Jeudi 26 février 2015 à 8:32

Notre cerveau : intelligence; langage

J’ai lu, il y a quelques semaines un article intéressant de Bruno Rossion,chercheur dans le Laboratoire de neurophysiologie et Unité de recherche Cognition et développement, de l’université de Louvain, en Belgique.
    Il relatait une anomalie cérébrale du cerveau, concernant la reconnaissance des visages que l’on appelle la « prosopagnosie ». (prosopon = visage, et agnosie = sans connaissance).


    Une femme en était atteinte. elle garde des enfants depuis plus de 30 ans et  reconnaître les visages de ses protégés fait partie de son travail et constitue une des bases de la relation qu'elle entretient avec eux.
    Il y a 15 ans elle a été renversée par un bus et depuis ne peux plus reconnaître les visages. Lorsqu'elle rencontre des personnes qu'elle connaît depuis des années hors de leur contexte habituel, ces personnes lui paraissent étrangères et elle ne les reconnaît plus, même si elles les a vues et a parlé avec elles quelques heures avant, en toute connaissance de leur identité.
    Elle est parfaitement capable d'identifier ces personnes par d'autres modalités notamment auditives (la voix, le rythme des pas, le rire, une toux) ou olfactives (la reconnaissance d'un parfum familier). De façon plus surprenante, elle peut reconnaître les personnes d'après des informations visuelles, telles que la démarche, la silhouette, la posture, l'écriture, ou encore par des objets personnels, par exemple les vêtements, la voiture, l'animal de compagnie. Mais elle est incapable de reconnaître les gens par leur visage.
    Pourtant elle a une excellente mémoire, et n'a pas de problèmes de vision. Elle est capable de lire et écrire, de trouver son chemin en ville et elle reconnaît tous les objets environnants. Elle a parfois un peu de mal à reconnaître certains animaux.
    Avant son accident, elle se souvient qu'elle était très physionomiste : elle pouvait voir les gens une seule fois et les identifier immédiatement par la suite. Elle connaît, outre sa famille et ses amis, des centaines de personnes, qu'elle identifiait d'un seul coup d'œil. Désormais, bien qu'elle sache qu'il s'agit d'un visage quand elle en voit un, elle ne peut identifier la personne. Il lui arrive de ne pas reconnaître les membres de sa famille, et elle ne reconnaît même plus son propre visage sur les photographies.
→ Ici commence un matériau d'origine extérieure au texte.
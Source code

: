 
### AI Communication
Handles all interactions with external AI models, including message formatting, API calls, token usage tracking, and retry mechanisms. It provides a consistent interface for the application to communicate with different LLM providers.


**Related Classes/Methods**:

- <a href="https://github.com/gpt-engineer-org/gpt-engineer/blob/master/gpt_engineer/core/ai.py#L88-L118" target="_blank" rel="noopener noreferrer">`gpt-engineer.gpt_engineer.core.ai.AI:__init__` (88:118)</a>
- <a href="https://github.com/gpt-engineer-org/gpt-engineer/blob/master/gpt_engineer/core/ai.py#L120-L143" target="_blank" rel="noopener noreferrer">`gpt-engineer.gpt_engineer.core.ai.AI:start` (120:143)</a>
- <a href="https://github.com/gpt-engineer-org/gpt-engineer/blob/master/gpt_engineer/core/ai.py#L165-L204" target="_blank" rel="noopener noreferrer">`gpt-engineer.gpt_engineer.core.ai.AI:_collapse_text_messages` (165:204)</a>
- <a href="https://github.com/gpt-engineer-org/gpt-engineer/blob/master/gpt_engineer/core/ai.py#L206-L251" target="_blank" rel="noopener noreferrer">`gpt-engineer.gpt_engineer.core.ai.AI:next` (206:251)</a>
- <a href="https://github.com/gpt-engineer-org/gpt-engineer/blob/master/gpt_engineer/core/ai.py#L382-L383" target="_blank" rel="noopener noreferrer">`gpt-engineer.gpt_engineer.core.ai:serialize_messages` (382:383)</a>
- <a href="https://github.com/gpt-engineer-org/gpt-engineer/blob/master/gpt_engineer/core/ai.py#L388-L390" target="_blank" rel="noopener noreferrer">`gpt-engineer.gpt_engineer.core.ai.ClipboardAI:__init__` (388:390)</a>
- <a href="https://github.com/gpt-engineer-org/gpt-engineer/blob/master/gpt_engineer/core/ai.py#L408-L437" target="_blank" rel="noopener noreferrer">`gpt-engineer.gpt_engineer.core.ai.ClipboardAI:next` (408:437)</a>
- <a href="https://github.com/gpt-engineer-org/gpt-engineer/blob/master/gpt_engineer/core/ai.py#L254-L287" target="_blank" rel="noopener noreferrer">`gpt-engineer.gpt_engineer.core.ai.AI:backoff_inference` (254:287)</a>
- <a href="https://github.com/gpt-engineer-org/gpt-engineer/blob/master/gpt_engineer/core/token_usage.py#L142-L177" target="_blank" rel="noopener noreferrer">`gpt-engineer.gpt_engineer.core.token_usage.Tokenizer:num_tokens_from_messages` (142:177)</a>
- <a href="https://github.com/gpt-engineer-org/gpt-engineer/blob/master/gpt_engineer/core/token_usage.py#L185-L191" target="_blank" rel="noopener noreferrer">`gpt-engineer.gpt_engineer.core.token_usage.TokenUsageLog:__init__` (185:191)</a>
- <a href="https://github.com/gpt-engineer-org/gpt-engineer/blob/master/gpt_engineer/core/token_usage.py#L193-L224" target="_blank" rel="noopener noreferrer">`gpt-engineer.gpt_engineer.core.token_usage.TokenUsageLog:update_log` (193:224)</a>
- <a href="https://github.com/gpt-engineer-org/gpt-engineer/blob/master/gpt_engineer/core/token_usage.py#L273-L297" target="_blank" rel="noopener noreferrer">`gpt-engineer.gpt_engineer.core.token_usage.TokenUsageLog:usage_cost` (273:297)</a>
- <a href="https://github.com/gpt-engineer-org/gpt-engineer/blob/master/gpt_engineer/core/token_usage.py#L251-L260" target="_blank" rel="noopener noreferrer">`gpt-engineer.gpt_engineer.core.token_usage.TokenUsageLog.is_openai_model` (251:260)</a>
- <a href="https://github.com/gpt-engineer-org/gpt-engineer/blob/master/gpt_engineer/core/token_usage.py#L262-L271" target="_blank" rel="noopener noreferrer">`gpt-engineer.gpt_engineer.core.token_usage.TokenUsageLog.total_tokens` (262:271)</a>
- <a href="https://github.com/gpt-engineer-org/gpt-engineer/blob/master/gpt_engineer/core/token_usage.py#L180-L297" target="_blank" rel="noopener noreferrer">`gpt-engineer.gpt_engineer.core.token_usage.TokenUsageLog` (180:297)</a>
    La raison de tels troubles est connue : ce sont des lésions à la limite des lobes occipital et temporal, à la limite des centres d’interprétation de la vision : c’est une zone spécialisée dans la reconnaissance des visage et aussi d’un animal familier (on sait que c’est un chien, mais on ne sait plus si c’est son chien, en regardant son « visage »).
    C’est aussi la zone qui par la suite va reconnaître les mots lorsqu’on aura appris à lire et écrire. (voir le schéma ci dessous; on l’appelle le gyrus fusiforme - (fusiform face area, FFA).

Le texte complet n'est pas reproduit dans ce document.